◆ **TRY IT**
Pull every line that includes the word "then" from the data.

◆ **EXTRACTED ENTRIES**
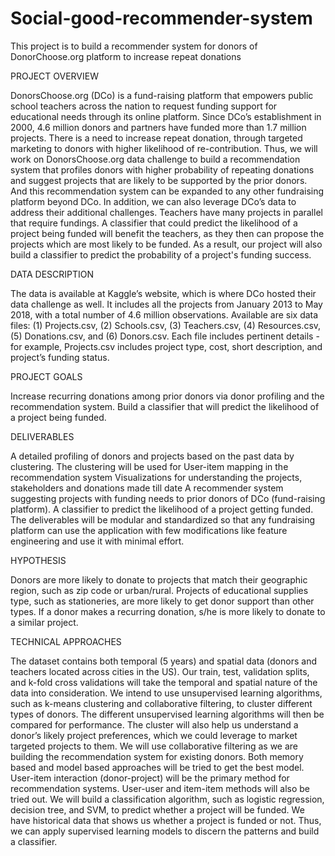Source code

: # Social-good-recommender-system
This project is to build a recommender system for donors of DonorChoose.org platform to increase repeat donations


PROJECT OVERVIEW

DonorsChoose.org (DCo) is a fund-raising platform that empowers public school teachers across the nation to request funding support for educational needs through its online platform. Since DCo’s establishment in 2000, 4.6 million donors and partners have funded more than 1.7 million projects. There is a need to increase repeat donation, through targeted marketing to donors with higher likelihood of re-contribution. Thus, we will work on DonorsChoose.org data challenge to build a recommendation system that profiles donors with higher probability of repeating donations and suggest projects that are likely to be supported by the prior donors. And this recommendation system can be expanded to any other fundraising platform beyond DCo.
In addition, we can also leverage DCo’s data to address their additional challenges. Teachers have many projects in parallel that require fundings. A classifier that could predict the likelihood of a project being funded will benefit the teachers, as they then can propose the projects which are most likely to be funded. As a result, our project will also build a classifier to predict the probability of a project's funding success.


DATA DESCRIPTION

The data is available at Kaggle’s website, which is where DCo hosted their data challenge as well. It includes all the projects from January 2013 to May 2018, with a total number of 4.6 million observations. Available are six data files: (1) Projects.csv, (2) Schools.csv, (3) Teachers.csv, (4) Resources.csv, (5) Donations.csv, and (6) Donors.csv. Each file includes pertinent details - for example, Projects.csv includes project type, cost, short description, and project’s funding status.

PROJECT GOALS

Increase recurring donations among prior donors via donor profiling and the recommendation system.
Build a classifier that will predict the likelihood of a project being funded.

DELIVERABLES

A detailed profiling of donors and projects based on the past data by clustering. The clustering will be used for User-item mapping in the recommendation system
Visualizations for understanding the projects, stakeholders and donations made till date
A recommender system suggesting projects with funding needs to prior donors of DCo (fund-raising platform).
A classifier to predict the likelihood of a project getting funded.
The deliverables will be modular and standardized so that any fundraising platform can use the application with few modifications like feature engineering and use it with minimal effort.


HYPOTHESIS

Donors are more likely to donate to projects that match their geographic region, such as zip code or urban/rural.
Projects of educational supplies type, such as stationeries, are more likely to get donor support than other types.
If a donor makes a recurring donation, s/he is more likely to donate to a similar project.

TECHNICAL APPROACHES

The dataset contains both temporal (5 years) and spatial data (donors and teachers located across cities in the US). Our train, test, validation splits, and k-fold cross validations will take the temporal and spatial nature of the data into consideration. 
We intend to use unsupervised learning algorithms, such as k-means clustering and collaborative filtering, to cluster different types of donors. The different unsupervised learning algorithms will then be compared for performance. The cluster will also help us understand a donor’s likely project preferences, which we could leverage to market targeted projects to them.
We will use collaborative filtering as we are building the recommendation system for existing donors. Both memory based and model based approaches will be tried to get the best model. User-item interaction (donor-project) will be the primary method for recommendation systems. User-user and item-item methods will also be tried out.
We will build a classification algorithm, such as logistic regression, decision tree, and SVM, to predict whether a project will be funded. We have historical data that shows us whether a project is funded or not. Thus, we can apply supervised learning models to discern the patterns and build a classifier.
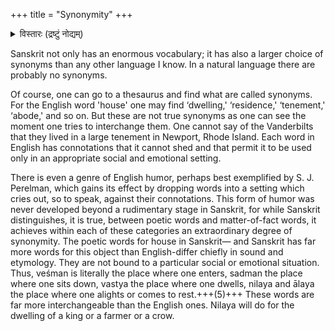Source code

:+++
title = "Synonymity"
+++

<details><summary>विस्तारः (द्रष्टुं नोद्यम्)</summary>

DHH Ingalls observes one reason for this strength of Sanskrit
</details>


Sanskrit not only has an enormous vocabulary; it has also a larger choice of synonyms than any other language I know. In a natural language there are probably no synonyms. 

Of course, one can go to a thesaurus and find what are called synonyms. For the English word 'house' one may find ‘dwelling,' ‘residence,' ‘tenement,' ‘abode,' and so on. But these are not true synonyms as one can see the moment one tries to interchange them. One cannot say of the Vanderbilts that they lived in a large tenement in Newport, Rhode Island. Each word in English has connotations that it cannot shed and that permit it to be used only in an appropriate social and emotional setting. 

There is even a genre of English humor, perhaps best exemplified by S. J. Perelman, which gains its effect by dropping words into a setting which cries out, so to speak, against their connotations. This form of humor was never developed beyond a rudimentary stage in Sanskrit, for while Sanskrit distinguishes, it is true, between poetic words and matter-of-fact words, it achieves within each of these categories an extraordinary degree of synonymity. The poetic words for house in Sanskrit— and Sanskrit has far more words for this object than English-differ chiefly in sound and etymology. They are not bound to a particular social or emotional situation. Thus, veśman is literally the place where one enters, sadman the place where one sits down, vastya the place where one dwells, nilaya and ālaya the place where one alights or comes to rest.+++(5)+++ These words are far more interchangeable than the English ones. Nilaya will do for the dwelling of a king or a farmer or a crow.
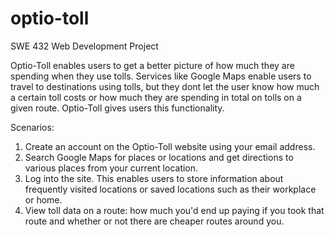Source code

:# optio-toll
SWE 432 Web Development Project

Optio-Toll enables users to get a better picture of how much they are spending when they use tolls. Services like Google Maps enable users to travel to destinations using tolls, but they dont let the user know  how much a certain toll costs or how much they are spending in total on tolls on a given route. Optio-Toll gives users this functionality.

Scenarios:

1. Create an account on the Optio-Toll website using your email address.
2. Search Google Maps for places or locations and get directions to various places from your current location.
3. Log into the site. This enables users to store information about frequently visited locations or saved locations such as their workplace or home.
4. View toll data on a route: how much you'd end up paying if you took that route and whether or not there are cheaper routes around you.
 
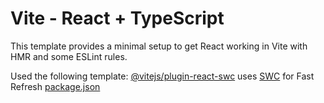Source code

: # Vite - React + TypeScript

This template provides a minimal setup to get React working in Vite with HMR and some ESLint rules.

Used the following template: [@vitejs/plugin-react-swc](https://github.com/vitejs/vite-plugin-react/blob/main/packages/plugin-react-swc) uses [SWC](https://swc.rs/) for Fast Refresh
[package.json](package.json)

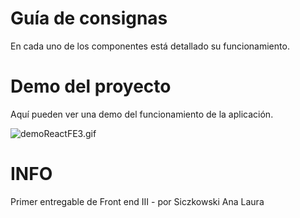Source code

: # Guía de consignas

En cada uno de los componentes está detallado su funcionamiento.

# Demo del proyecto

Aquí pueden ver una demo del funcionamiento de la aplicación.

![demoReactFE3.gif](https://raw.githubusercontent.com/Frontend-III/entregable-frontend-3-junio22/main/demoReactFE3.gif)

# INFO

Primer entregable de Front end III - por Siczkowski Ana Laura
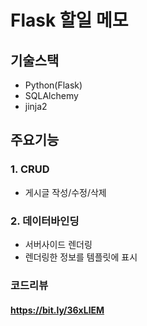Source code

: # Flask 할일 메모

## 기술스택

- Python(Flask)
- SQLAlchemy
- jinja2

## 주요기능

### 1. CRUD
- 게시글 작성/수정/삭제

### 2. 데이터바인딩
- 서버사이드 렌더링
- 렌더링한 정보를 템플릿에 표시

### 코드리뷰
#### https://bit.ly/36xLlEM
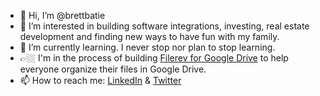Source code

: - 👋 Hi, I’m @brettbatie
- 👀 I’m interested in building software integrations, investing, real estate development and finding new ways to have fun with my family.
- 🌱 I’m currently learning. I never stop nor plan to stop learning.
- 👉🏼 I'm in the process of building [Filerev for Google Drive](https://filerev.com/) to help everyone organize their files in Google Drive.
- 📫 How to reach me: [LinkedIn](https://www.linkedin.com/in/brettbatie) & [Twitter](https://twitter.com/brettbatie)

<!---
brettbatie/brettbatie is a ✨ special ✨ repository because its `README.md` (this file) appears on your GitHub profile.
You can click the Preview link to take a look at your changes.
--->
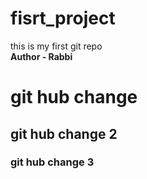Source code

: # fisrt_project
this is my first git repo
</br>
<strong> Author  - Rabbi<strong/>
</br>
<h1> git hub change </h1>
<h2> git hub change 2</h2>
<h3> git hub change 3</h3>
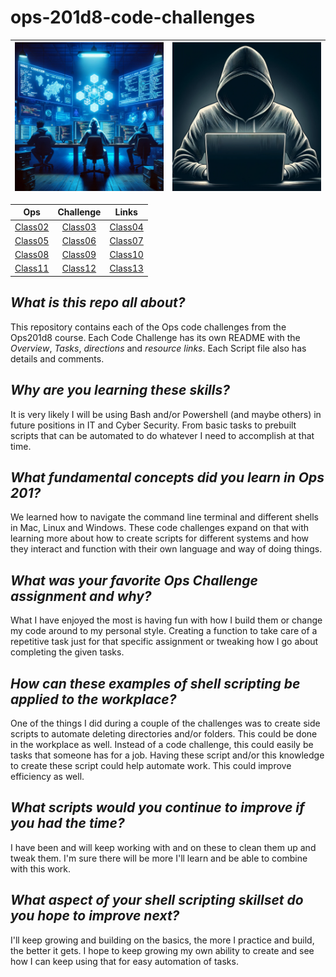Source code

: # ops-201d8-code-challenges


| ![Banner Image](./assets/cc.png) | ![Banner Image](./assets/hoode.png) |
|:---:|:---:|


  | Ops | Challenge | Links |
  |:----------------------:|:-----------------------:|:----------------------:|
  | [Class02](./Class02/)  |  [Class03](./Class03/)  |  [Class04](./Class04/) |
  | [Class05](./Class05/)  |  [Class06](./Class06/)  |  [Class07](./Class07/) |
  | [Class08](./Class08/)  |  [Class09](./Class09/)  |  [Class10](./Class10/) |
  | [Class11](./Class11/)  |   [Class12](./Class12/)   |  [Class13](./Class13/) |

## ***What is this repo all about?***

This repository contains each of the Ops code challenges from the Ops201d8 course. Each Code Challenge has its own README with the *Overview*, *Tasks*, *directions* and *resource links*. Each Script file also has details and comments.

## ***Why are you learning these skills?***

It is very likely I will be using Bash and/or Powershell (and maybe others) in future positions in IT and Cyber Security. From basic tasks to prebuilt scripts that can be automated to do whatever I need to accomplish at that time.

## ***What fundamental concepts did you learn in Ops 201?***

We learned how to navigate the command line terminal and different shells in Mac, Linux and Windows. These code challenges expand on that with learning more about how to create scripts for different systems and how they interact and function with their own language and way of doing things.

## ***What was your favorite Ops Challenge assignment and why?***

What I have enjoyed the most is having fun with how I build them or change my code around to my personal style. Creating a function to take care of a repetitive task just for that specific assignment or tweaking how I go about completing the given tasks.

## ***How can these examples of shell scripting be applied to the workplace?***

One of the things I did during a couple of the challenges was to create side scripts to automate deleting directories and/or folders. This could be done in the workplace as well. Instead of a code challenge, this could easily be tasks that someone has for a job. Having these script and/or this knowledge to create these script could help automate work. This could improve efficiency as well.

## ***What scripts would you continue to improve if you had the time?***

I have been and will keep working with and on these to clean them up and tweak them. I'm sure there will be more I'll learn and be able to combine with this work.

## ***What aspect of your shell scripting skillset do you hope to improve next?***

I'll keep growing and building on the basics, the more I practice and build, the better it gets. I hope to keep growing my own ability to create and see how I can keep using that for easy automation of tasks.
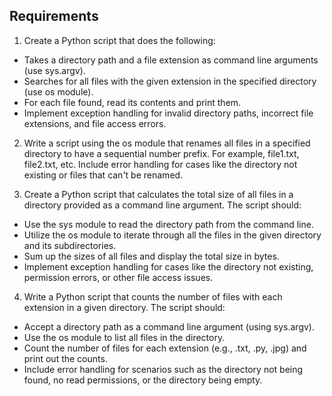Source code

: ## Requirements
<ol>
<li>Create a Python script that does the following:</li>
</ol>
<ul>
<li>Takes a directory path and a file extension as command line arguments (use sys.argv).</li>
<li>Searches for all files with the given extension in the specified directory (use os module).</li>
<li>For each file found, read its contents and print them.</li>
<li>Implement exception handling for invalid directory paths, incorrect file extensions, and file access errors.</li>
</ul>
<ol start="2">
<li>
<p>Write a script using the os module that renames all files in a specified directory to have a sequential number prefix. For example, file1.txt, file2.txt, etc. Include error handling for cases like the directory not existing or files that can't be renamed.</p>
</li>
<li>
<p>Create a Python script that calculates the total size of all files in a directory provided as a command line argument. The script should:</p>
</li>
</ol>
<ul>
<li>Use the sys module to read the directory path from the command line.</li>
<li>Utilize the os module to iterate through all the files in the given directory and its subdirectories.</li>
<li>Sum up the sizes of all files and display the total size in bytes.</li>
<li>Implement exception handling for cases like the directory not existing, permission errors, or other file access issues.</li>
</ul>
<ol start="4">
<li>Write a Python script that counts the number of files with each extension in a given directory. The script should:</li>
</ol>
<ul>
<li>Accept a directory path as a command line argument (using sys.argv).</li>
<li>Use the os module to list all files in the directory.</li>
<li>Count the number of files for each extension (e.g., .txt, .py, .jpg) and print out the counts.</li>
<li>Include error handling for scenarios such as the directory not being found, no read permissions, or the directory being empty.</li>
</ul>

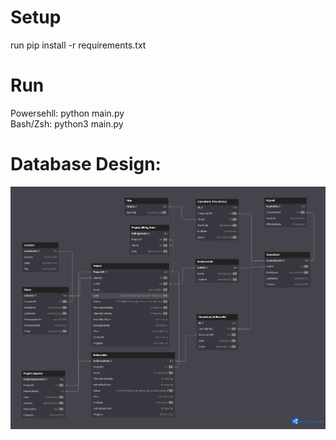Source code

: # Setup
run pip install -r requirements.txt
# Run
Powersehll: python main.py\
Bash/Zsh: python3 main.py
# Database Design:
![ERD](docs/ConsultingFirmDB.png)
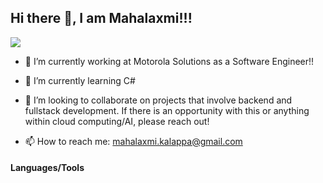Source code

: ## Hi there 👋, I am Mahalaxmi!!!

![](https://komarev.com/ghpvc/?username=MahalaxmiK&color=blueviolet&abbreviated=true)

* 🔭 I’m currently working at Motorola Solutions as a Software Engineer!!

* 🌱 I’m currently learning C#

* 👯 I’m looking to collaborate on projects that involve backend and fullstack development. If there is an opportunity with this or anything within cloud computing/AI, please reach out!

* 📫 How to reach me: <mahalaxmi.kalappa@gmail.com>

#### Languages/Tools
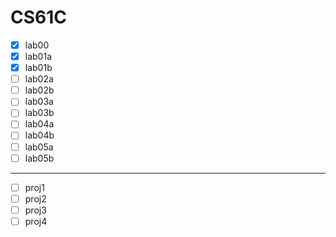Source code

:# CS61C

- [x] lab00
- [x] lab01a
- [x] lab01b
- [ ] lab02a
- [ ] lab02b
- [ ] lab03a
- [ ] lab03b
- [ ] lab04a
- [ ] lab04b
- [ ] lab05a
- [ ] lab05b

---

- [ ] proj1
- [ ] proj2
- [ ] proj3
- [ ] proj4
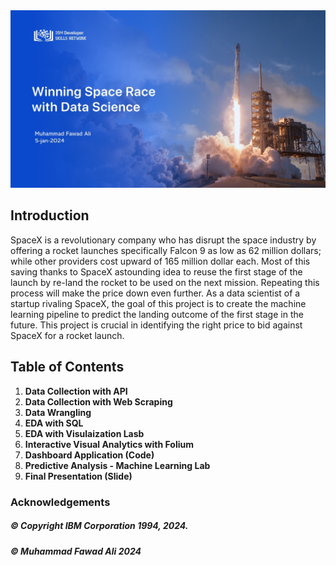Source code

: <img src="https://github.com/Muhammad-Fawad-Ali/Applied-Datascience-Capstone-Project-SpaceX/blob/f7c3e01216208474406170f3666f223bb970650c/Title.jpg">

## Introduction

SpaceX is a revolutionary company who has disrupt the space industry by offering a rocket launches specifically Falcon 9 as low as 62 million dollars; while other providers cost upward of 165 million dollar each. Most of this saving thanks to SpaceX astounding idea to reuse the first stage of the launch by re-land the rocket to be used on the next mission. Repeating this process will make the price down even further. As a data scientist of a startup rivaling SpaceX, the goal of this project is to create the machine learning pipeline to predict the landing outcome of the first stage in the future. This project is crucial in identifying the right price to bid against SpaceX for a rocket launch.

## Table of Contents
1. **Data Collection with API**
2. **Data Collection with Web Scraping**
3. **Data Wrangling**
4. **EDA with SQL**
5. **EDA with Visulaization Lasb**
6. **Interactive Visual Analytics with Folium**
7. **Dashboard Application (Code)**
8. **Predictive Analysis - Machine Learning Lab**
9. **Final Presentation (Slide)**


### Acknowledgements 

##### © Copyright IBM Corporation 1994, 2024.
##### © Muhammad Fawad Ali 2024
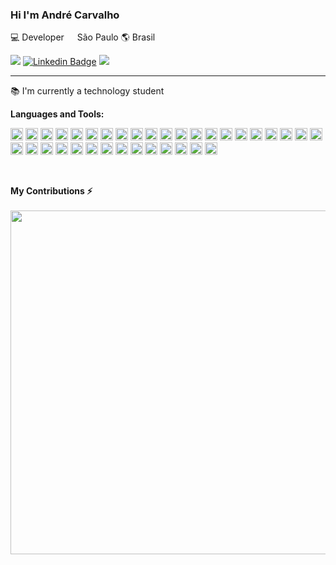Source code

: ### Hi I'm André Carvalho

💻 Developer  <img src="https://image.flaticon.com/icons/svg/197/197386.svg" width="13"/> São Paulo 🌎 Brasil

![](https://img.shields.io/github/followers/andresdecarvalho?style=social)
[![Linkedin Badge](https://img.shields.io/badge/-AndréCarvalho-blue?style=flat-square&logo=Linkedin&logoColor=white&link=https://www.linkedin.com/in/andrescarvalho93/)](https://www.linkedin.com/in/andrescarvalho93/)
![](https://visitor-badge.glitch.me/badge?page_id=andresdecarvalho.andresdecarvalho)

---

📚 I'm currently a technology student<br>

**Languages and Tools:**  

<code><img height="20" src="https://img.shields.io/badge/Java-ED8B00?style=for-the-badge&logo=java&logoColor=white"></code>
<code><img height="20" src="https://img.shields.io/badge/HTML5-E34F26?style=for-the-badge&logo=html5&logoColor=white"></code>
<code><img height="20" src="https://img.shields.io/badge/CSS3-1572B6?style=for-the-badge&logo=css3&logoColor=white"></code>
<code><img height="20" src="https://img.shields.io/badge/JavaScript-323330?style=for-the-badge&logo=javascript&logoColor=F7DF1E"></code>
<code><img height="20" src="https://img.shields.io/badge/PHP-777BB4?style=for-the-badge&logo=php&logoColor=white"></code>
<code><img height="20" src="https://img.shields.io/badge/MySQL-00000F?style=for-the-badge&logo=mysql&logoColor=white"></code>
<code><img height="20" src="https://img.shields.io/badge/MariaDB-003545?style=for-the-badge&logo=mariadb&logoColor=white"></code>
<code><img height="20" src="https://img.shields.io/badge/Python-FFD43B?style=for-the-badge&logo=python&logoColor=darkgreen"></code>
<code><img height="20" src="https://img.shields.io/badge/Ionic-3880FF?style=for-the-badge&logo=ionic&logoColor=white"></code>
<code><img height="20" src="https://img.shields.io/badge/RASPBERRY%20PI-C51A4A.svg?&style=for-the-badge&logo=raspberry%20pi&logoColor=white"></code>
<code><img height="20" src="https://img.shields.io/badge/Bootstrap-563D7C?style=for-the-badge&logo=bootstrap&logoColor=white"></code>
<code><img height="20" src="https://img.shields.io/badge/Microsoft-666666?style=for-the-badge&logo=microsoft&logoColor=white"></code>
<code><img height="20" src="https://img.shields.io/badge/Git-F05032?style=for-the-badge&logo=git&logoColor=white"></code>
<code><img height="20" src="https://img.shields.io/badge/PowerBI-F2C811?style=for-the-badge&logo=Power%20BI&logoColor=white"></code>
<code><img height="20" src="https://img.shields.io/badge/Xampp-F37623?style=for-the-badge&logo=xampp&logoColor=white"></code>
<code><img height="20" src="https://img.shields.io/badge/Android-3DDC84?style=for-the-badge&logo=android&logoColor=white"></code>
<code><img height="20" src="https://img.shields.io/badge/Windows-0078D6?style=for-the-badge&logo=windows&logoColor=white"></code>
<code><img height="20" src="https://img.shields.io/badge/Linux-FCC624?style=for-the-badge&logo=linux&logoColor=black"></code>
<code><img height="20" src="https://img.shields.io/badge/Ubuntu-E95420?style=for-the-badge&logo=ubuntu&logoColor=white"></code>
<code><img height="20" src="https://img.shields.io/badge/Linux_Mint-87CF3E?style=for-the-badge&logo=linux-mint&logoColor=white"></code>
<code><img height="20" src="https://img.shields.io/badge/Debian-A81D33?style=for-the-badge&logo=debian&logoColor=white"></code>
<code><img height="20" src="https://img.shields.io/badge/Deepin-007CFF?style=for-the-badge&logo=deepin&logoColor=white"></code>
<code><img height="20" src="https://img.shields.io/badge/manjaro-35BF5C?style=for-the-badge&logo=manjaro&logoColor=white"></code>
<code><img height="20" src="https://img.shields.io/badge/Visual_Studio_Code-0078D4?style=for-the-badge&logo=visual%20studio%20code&logoColor=white"></code>
<code><img height="20" src="https://img.shields.io/badge/Eclipse-2C2255?style=for-the-badge&logo=eclipse&logoColor=white"></code>
<code><img height="20" src="https://img.shields.io/badge/sublime_text-%23575757.svg?&style=for-the-badge&logo=sublime-text&logoColor=important"></code>
<code><img height="20" src="https://img.shields.io/badge/pycharm-143?style=for-the-badge&logo=pycharm&logoColor=black&color=black&labelColor=green"></code>
<code><img height="20" src="https://img.shields.io/badge/VIM-%2311AB00.svg?&style=for-the-badge&logo=vim&logoColor=white"></code>
<code><img height="20" src="https://img.shields.io/badge/Notepad++-90E59A.svg?style=for-the-badge&logo=notepad%2B%2B&logoColor=black"></code>
<code><img height="20" src="https://img.shields.io/badge/Microsoft_Excel-217346?style=for-the-badge&logo=microsoft-excel&logoColor=white"></code>
<code><img height="20" src="https://img.shields.io/badge/Microsoft_PowerPoint-B7472A?style=for-the-badge&logo=microsoft-powerpoint&logoColor=white"></code>
<code><img height="20" src="https://img.shields.io/badge/Microsoft_Word-2B579A?style=for-the-badge&logo=microsoft-word&logoColor=white"></code>
<code><img height="20" src="https://img.shields.io/badge/Microsoft_Office-D83B01?style=for-the-badge&logo=microsoft-office&logoColor=white"></code>
<code><img height="20" src="https://img.shields.io/badge/Trello-0052CC?style=for-the-badge&logo=trello&logoColor=white"></code>
<code><img height="20" src="https://img.shields.io/badge/Wordpress-21759B?style=for-the-badge&logo=wordpress&logoColor=white"></code>

<br/>

**My Contributions ⚡**
<br/><br/>
<a>
  <a href="#"><img src="https://github-readme-stats.vercel.app/api?username=andresdecarvalho_icons=true&count_private=true&theme=dark" width="550"></a>
</a>

<br/>
</samp>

◆ **RESULT BELOW**
In addition, we can also leverage DCo’s data to address their additional challenges. Teachers have many projects in parallel that require fundings. A classifier that could predict the likelihood of a project being funded will benefit the teachers, as they then can propose the projects which are most likely to be funded. As a result, our project will also build a classifier to predict the probability of a project's funding success.
We intend to use unsupervised learning algorithms, such as k-means clustering and collaborative filtering, to cluster different types of donors. The different unsupervised learning algorithms will then be compared for performance. The cluster will also help us understand a donor’s likely project preferences, which we could leverage to market targeted projects to them.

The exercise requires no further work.